Single by King Gizzard & the Lizard Wizard

from the album Alien Metal
- Released: 8 July 2026
- Genre: Breakbeat; breakbeat hardcore; techno;
- Length: 5:35
- Label: P(doom)
- Songwriters: Joey Walker; Stu Mackenzie;

King Gizzard & the Lizard Wizard singles chronology
| "Grow Wings and Fly" (2025) | "Level 5" (2026) | "Alien Metal" (2026) |

Music video
- "Level 5" on YouTube

= Level 5 (King Gizzard & the Lizard Wizard song) =

2026 single by King Gizzard & the Lizard Wizard

"Level 5" is the lead single from the album Alien Metal by the rock band King Gizzard & the Lizard Wizard. It was a surprise release alongside the announcement of the album.

== Background ==
The title and lyrics refer to the highest level of automation in a self-driving car.

== Reception ==
BrooklynVegan stated "Level 5 runs on a breakbeat engine and vocoders. It's in Prodigy territory while still somehow sounding like King Gizzard". Happy Magazine called the song "frantic" and described it as "a mechanical menagerie of sequenced sounds and distorted vocals that fuses hardcore, house, and jungle into their unmistakably trippy lens". Consequence of Sound called the song "a trippy amalgamation of sequenced sounds, frenetic rhythms, and mechanical melodies with hints of humanity in distorted vocals and synthetic string instruments that fuse into an otherworldly techno tune". Louder Than War said "If this doesn’t get you dancing, nothing will move you". The Note called the song "a combustible bomb of dark electronica" and a "hard-hitting techno beast". Knotfest described it as "Equal parts sci-fi odyssey and otherworldly soundtrack" and said, "the cut marks the start of King Gizzard's next and arguably most audacious era". The Australian Broadcasting Corporation stated "With some serious bleep bloops, dance moves and a smattering of surgical gore, ‘Level 5’ serves. We’d expect nothing less. Up the Gizz".

== Music video ==
A music video was released alongside the song, directed by Australian director Hayden Somerville and featuring a cameo by Australian actor Vince Colosimo. The plot follows a cult of red-clad space scientists cutting open an unsuspecting naked and wrinkly being who is laying on an operating table as they strive to bring it back to life through the power of techno. Colosimo plays a surgeon, while Jayden Wall plays an alien figure and Jacqui Sundbery as the ritual leader. The music video also features an extended instrumental intro incorporating the end of the preceding track on the album (and the third single) "Kill For The Steel", expanding the track to 6:17.

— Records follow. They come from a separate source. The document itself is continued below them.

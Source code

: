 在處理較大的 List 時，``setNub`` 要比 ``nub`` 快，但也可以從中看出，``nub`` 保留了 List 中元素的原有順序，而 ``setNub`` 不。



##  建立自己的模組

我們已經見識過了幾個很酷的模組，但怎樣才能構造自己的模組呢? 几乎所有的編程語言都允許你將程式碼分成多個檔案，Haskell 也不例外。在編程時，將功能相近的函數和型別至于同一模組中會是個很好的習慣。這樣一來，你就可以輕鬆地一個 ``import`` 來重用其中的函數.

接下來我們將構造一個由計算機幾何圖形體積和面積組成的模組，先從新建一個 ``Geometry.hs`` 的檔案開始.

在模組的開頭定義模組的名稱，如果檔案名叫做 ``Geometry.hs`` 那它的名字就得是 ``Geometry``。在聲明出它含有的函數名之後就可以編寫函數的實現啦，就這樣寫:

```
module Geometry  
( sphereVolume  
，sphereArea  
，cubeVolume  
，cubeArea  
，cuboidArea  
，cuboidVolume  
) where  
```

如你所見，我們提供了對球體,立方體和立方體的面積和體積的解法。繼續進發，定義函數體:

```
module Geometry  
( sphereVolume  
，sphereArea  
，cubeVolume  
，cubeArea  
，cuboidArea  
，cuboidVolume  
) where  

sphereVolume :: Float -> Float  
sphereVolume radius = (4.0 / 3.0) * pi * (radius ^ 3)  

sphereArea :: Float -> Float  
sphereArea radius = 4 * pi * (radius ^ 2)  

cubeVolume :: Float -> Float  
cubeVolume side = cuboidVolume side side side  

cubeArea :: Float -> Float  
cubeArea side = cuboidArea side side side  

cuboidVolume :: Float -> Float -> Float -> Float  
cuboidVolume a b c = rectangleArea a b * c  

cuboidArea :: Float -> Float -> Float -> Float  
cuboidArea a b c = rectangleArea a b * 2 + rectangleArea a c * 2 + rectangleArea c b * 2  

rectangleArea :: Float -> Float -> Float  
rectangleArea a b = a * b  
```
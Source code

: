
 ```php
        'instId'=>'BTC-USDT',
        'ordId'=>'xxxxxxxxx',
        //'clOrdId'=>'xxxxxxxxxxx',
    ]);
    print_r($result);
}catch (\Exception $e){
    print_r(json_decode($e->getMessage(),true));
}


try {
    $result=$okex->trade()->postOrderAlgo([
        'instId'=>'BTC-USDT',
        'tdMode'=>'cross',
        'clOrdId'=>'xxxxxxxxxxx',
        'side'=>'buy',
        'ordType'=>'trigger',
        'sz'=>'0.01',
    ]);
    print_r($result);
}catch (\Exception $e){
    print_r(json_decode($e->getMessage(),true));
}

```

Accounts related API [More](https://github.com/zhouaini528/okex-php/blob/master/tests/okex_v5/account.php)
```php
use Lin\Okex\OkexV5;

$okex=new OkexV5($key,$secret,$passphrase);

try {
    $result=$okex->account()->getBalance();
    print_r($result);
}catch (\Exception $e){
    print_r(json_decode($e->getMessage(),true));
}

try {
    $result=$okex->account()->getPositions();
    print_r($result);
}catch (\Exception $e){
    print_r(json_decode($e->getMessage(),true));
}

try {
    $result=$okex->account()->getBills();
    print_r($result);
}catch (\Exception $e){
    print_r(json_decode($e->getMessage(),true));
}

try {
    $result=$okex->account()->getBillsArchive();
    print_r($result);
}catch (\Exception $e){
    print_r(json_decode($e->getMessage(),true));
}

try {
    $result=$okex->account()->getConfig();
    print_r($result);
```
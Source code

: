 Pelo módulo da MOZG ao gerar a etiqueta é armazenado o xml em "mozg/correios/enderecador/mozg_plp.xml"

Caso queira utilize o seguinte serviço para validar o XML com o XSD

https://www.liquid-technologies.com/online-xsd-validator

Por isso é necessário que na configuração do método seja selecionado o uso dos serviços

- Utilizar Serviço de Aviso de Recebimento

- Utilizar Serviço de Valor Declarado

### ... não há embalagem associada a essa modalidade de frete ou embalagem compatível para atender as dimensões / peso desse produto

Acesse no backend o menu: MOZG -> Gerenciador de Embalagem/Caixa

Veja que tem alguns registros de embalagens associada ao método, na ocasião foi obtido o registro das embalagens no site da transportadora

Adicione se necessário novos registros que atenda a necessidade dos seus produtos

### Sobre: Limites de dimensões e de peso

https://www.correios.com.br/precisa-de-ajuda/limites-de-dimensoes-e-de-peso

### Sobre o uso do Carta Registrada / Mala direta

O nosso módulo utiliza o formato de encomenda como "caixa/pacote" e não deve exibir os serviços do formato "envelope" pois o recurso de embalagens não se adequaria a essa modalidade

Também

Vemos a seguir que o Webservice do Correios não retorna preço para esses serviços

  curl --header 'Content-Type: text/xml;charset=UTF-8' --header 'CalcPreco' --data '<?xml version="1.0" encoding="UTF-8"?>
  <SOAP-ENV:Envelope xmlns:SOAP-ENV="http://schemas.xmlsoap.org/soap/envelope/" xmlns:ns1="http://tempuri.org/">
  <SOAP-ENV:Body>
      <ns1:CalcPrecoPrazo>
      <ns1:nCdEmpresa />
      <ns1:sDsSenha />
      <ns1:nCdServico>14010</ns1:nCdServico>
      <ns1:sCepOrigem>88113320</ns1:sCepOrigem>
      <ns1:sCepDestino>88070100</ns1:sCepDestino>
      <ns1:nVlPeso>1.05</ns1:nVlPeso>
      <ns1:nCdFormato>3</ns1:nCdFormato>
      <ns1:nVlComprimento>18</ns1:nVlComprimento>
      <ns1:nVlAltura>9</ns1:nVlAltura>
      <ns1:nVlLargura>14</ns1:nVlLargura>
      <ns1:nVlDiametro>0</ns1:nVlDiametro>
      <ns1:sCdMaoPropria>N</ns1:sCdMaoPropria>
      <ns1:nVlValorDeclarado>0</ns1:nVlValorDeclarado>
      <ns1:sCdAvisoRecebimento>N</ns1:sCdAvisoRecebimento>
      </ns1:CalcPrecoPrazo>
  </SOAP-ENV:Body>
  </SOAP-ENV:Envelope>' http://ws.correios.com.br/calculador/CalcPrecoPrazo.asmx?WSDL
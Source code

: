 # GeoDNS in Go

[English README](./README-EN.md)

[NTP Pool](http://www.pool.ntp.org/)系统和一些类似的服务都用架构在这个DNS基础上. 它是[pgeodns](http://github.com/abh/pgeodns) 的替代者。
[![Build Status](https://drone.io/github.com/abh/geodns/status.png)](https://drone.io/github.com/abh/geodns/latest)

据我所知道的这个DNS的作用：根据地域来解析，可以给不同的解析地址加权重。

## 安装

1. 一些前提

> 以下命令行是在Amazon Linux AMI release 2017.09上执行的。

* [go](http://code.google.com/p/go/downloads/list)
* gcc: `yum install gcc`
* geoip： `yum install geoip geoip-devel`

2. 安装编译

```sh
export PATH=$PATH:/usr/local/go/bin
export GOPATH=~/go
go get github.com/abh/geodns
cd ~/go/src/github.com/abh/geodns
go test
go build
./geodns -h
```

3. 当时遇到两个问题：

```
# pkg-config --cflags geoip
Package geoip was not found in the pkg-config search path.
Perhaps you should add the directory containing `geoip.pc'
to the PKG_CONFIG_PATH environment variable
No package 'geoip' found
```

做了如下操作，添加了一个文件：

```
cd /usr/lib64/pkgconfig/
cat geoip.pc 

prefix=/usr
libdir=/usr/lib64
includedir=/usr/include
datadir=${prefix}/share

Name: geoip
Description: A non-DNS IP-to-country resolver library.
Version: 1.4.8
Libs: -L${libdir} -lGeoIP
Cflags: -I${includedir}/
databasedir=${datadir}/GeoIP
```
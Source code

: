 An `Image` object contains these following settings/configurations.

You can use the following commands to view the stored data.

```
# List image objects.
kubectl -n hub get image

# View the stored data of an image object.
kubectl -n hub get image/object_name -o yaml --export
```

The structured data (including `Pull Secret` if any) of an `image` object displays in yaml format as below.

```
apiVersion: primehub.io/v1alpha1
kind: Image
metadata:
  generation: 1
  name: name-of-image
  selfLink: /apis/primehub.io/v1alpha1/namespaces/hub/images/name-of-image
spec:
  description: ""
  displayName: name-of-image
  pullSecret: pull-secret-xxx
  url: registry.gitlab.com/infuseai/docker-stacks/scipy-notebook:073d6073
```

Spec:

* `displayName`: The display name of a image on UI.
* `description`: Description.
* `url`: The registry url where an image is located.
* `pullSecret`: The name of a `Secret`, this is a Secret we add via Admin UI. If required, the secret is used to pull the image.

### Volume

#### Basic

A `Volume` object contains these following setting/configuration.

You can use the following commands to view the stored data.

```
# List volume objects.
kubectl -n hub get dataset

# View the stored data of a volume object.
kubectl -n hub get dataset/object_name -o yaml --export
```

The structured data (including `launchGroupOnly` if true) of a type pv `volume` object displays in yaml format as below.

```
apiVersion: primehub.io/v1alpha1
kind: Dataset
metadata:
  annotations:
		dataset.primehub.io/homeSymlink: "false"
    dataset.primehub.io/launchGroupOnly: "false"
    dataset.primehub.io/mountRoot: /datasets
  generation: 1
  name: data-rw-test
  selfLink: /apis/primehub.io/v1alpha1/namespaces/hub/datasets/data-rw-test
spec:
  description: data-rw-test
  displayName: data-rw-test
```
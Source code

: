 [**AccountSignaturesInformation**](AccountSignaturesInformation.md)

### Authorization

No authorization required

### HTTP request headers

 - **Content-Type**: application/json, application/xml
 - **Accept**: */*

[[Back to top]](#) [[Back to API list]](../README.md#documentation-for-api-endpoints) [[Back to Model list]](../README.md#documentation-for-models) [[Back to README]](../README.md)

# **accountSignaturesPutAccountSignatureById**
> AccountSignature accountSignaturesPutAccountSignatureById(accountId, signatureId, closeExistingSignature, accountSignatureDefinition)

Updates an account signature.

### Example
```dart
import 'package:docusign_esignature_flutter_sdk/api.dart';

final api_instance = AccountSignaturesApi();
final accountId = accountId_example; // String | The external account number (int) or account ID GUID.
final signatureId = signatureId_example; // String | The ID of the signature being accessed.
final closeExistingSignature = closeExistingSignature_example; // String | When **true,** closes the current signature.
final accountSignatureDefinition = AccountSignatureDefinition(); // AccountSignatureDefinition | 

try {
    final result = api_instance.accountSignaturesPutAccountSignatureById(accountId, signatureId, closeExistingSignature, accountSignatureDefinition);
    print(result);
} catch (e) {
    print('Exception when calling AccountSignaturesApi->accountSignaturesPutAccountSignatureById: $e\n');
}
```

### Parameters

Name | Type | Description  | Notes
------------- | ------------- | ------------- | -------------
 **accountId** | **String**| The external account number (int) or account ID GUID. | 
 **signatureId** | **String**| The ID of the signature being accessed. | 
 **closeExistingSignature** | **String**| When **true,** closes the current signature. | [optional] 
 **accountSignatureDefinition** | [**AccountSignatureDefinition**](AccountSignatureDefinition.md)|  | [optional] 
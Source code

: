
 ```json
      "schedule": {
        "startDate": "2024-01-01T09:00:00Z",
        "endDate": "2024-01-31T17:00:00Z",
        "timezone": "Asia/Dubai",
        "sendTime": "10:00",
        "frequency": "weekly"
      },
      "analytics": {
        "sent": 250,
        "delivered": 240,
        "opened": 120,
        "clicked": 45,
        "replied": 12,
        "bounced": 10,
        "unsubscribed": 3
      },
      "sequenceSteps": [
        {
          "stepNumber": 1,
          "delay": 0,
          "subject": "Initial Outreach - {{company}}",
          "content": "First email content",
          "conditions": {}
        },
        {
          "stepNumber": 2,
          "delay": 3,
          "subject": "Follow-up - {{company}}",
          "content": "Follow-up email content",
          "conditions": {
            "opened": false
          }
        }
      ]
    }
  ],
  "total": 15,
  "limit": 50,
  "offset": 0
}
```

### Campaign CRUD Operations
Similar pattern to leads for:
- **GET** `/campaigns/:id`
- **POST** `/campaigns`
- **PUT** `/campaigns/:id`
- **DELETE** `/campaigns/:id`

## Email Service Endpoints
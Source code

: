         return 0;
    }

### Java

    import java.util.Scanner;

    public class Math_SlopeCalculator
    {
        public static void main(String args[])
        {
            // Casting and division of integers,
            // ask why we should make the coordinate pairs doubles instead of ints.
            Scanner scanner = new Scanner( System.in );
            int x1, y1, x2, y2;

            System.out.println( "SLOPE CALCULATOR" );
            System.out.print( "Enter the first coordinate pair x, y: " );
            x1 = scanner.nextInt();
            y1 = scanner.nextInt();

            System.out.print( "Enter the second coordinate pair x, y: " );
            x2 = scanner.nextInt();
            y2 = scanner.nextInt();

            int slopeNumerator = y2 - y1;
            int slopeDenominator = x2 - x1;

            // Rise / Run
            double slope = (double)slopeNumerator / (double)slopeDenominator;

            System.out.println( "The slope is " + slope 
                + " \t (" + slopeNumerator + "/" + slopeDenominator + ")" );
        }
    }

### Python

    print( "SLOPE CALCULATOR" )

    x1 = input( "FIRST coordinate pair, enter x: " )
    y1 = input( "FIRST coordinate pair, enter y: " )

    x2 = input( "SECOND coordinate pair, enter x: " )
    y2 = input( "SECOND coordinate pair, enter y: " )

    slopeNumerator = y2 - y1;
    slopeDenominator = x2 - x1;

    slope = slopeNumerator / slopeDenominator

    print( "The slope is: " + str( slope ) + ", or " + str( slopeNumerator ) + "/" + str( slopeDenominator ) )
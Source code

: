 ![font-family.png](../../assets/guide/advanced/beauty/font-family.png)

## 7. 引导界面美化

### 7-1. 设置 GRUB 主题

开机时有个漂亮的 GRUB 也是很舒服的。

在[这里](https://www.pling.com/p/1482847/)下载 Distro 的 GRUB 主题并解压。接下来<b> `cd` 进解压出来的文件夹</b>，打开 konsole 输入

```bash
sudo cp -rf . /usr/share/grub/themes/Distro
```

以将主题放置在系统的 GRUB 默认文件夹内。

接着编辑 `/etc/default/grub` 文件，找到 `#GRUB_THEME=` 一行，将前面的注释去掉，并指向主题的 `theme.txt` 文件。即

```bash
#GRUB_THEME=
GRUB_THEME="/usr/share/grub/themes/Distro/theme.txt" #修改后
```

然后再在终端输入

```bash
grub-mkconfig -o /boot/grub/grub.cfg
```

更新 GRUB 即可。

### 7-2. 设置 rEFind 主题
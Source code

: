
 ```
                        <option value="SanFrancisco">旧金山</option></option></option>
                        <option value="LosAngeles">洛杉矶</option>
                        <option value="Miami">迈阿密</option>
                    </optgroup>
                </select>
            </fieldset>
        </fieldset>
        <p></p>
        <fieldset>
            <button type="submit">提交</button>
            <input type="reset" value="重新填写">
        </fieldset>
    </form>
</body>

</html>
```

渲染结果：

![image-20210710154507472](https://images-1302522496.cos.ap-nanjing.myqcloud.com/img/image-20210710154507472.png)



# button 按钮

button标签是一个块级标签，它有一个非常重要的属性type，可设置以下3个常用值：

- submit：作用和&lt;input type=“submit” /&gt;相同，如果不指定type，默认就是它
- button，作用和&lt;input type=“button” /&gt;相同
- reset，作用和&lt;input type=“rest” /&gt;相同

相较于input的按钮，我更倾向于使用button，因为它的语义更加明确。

Ruby Thomas, the producer of the video, stated "Hayden had brought up Vince on numerous occasions when fantasizing about casting for previous projects, but I had mostly laughed it off because it seemed impossible. On this occasion it didn’t feel like such a crazy idea. We really wanted to find a strong, recognizable face to lead this clip, and in Australian cinema, Vince is all that and more".

The video was positively received by the Australian Broadcasting Corporation stating "The clip looks like the missing rave scene from a Dune film, albeit with a little more scientific experimentation".